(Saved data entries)
────────
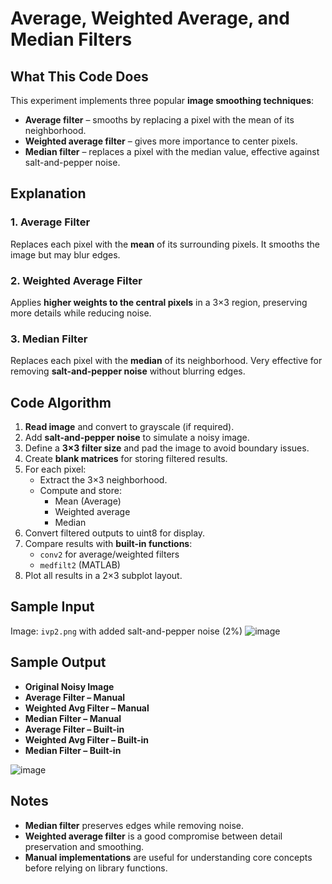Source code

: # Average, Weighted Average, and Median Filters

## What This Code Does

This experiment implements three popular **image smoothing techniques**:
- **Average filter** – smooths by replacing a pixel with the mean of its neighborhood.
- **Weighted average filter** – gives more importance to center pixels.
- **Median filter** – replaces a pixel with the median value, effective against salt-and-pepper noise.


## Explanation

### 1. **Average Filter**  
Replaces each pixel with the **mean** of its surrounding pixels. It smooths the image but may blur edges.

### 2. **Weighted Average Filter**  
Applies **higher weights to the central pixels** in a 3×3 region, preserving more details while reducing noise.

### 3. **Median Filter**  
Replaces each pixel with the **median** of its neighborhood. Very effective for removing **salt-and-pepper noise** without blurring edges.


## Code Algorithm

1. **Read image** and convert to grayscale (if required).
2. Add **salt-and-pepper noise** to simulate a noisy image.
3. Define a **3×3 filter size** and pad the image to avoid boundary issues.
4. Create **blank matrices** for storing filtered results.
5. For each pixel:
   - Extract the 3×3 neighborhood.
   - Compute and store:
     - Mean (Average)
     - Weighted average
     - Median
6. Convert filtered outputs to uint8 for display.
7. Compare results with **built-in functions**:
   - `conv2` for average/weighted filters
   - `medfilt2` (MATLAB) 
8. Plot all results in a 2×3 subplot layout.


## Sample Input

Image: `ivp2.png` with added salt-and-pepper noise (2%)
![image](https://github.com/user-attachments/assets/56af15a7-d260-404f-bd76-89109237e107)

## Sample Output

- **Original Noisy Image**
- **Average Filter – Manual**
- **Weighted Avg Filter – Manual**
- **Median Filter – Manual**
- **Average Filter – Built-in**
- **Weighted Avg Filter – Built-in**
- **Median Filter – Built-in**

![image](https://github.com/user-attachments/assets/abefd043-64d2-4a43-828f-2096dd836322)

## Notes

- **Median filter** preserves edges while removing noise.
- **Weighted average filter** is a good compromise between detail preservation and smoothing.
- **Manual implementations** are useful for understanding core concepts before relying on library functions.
────────
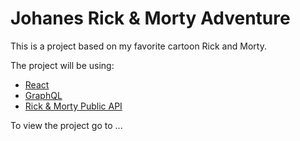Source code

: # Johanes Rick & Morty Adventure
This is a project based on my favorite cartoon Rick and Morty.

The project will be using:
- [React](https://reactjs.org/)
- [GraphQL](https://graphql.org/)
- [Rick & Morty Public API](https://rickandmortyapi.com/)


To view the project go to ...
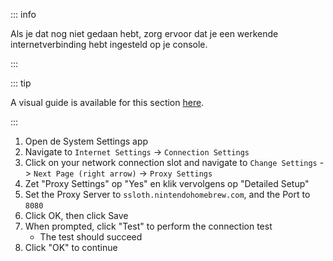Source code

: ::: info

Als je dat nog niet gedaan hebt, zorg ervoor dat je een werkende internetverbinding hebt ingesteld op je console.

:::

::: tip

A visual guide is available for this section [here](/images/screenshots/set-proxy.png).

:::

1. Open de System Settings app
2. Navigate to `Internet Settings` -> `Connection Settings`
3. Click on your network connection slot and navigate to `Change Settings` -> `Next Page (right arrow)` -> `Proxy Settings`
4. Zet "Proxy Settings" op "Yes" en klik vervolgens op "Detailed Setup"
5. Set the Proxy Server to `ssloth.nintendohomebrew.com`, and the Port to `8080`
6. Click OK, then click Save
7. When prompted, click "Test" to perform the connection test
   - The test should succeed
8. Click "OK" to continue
────────
Task directions
Extract exactly and only the lines above from the line containing "5. For each" through the line containing "- **Weighted average filter** is", both end lines included.

Your solution
5. For each pixel:
   - Extract the 3×3 neighborhood.
   - Compute and store:
     - Mean (Average)
     - Weighted average
     - Median
6. Convert filtered outputs to uint8 for display.
7. Compare results with **built-in functions**:
   - `conv2` for average/weighted filters
   - `medfilt2` (MATLAB) 
8. Plot all results in a 2×3 subplot layout.


## Sample Input

Image: `ivp2.png` with added salt-and-pepper noise (2%)
![image](https://github.com/user-attachments/assets/56af15a7-d260-404f-bd76-89109237e107)

## Sample Output

- **Original Noisy Image**
- **Average Filter – Manual**
- **Weighted Avg Filter – Manual**
- **Median Filter – Manual**
- **Average Filter – Built-in**
- **Weighted Avg Filter – Built-in**
- **Median Filter – Built-in**

![image](https://github.com/user-attachments/assets/abefd043-64d2-4a43-828f-2096dd836322)

## Notes

- **Median filter** preserves edges while removing noise.
- **Weighted average filter** is a good compromise between detail preservation and smoothing.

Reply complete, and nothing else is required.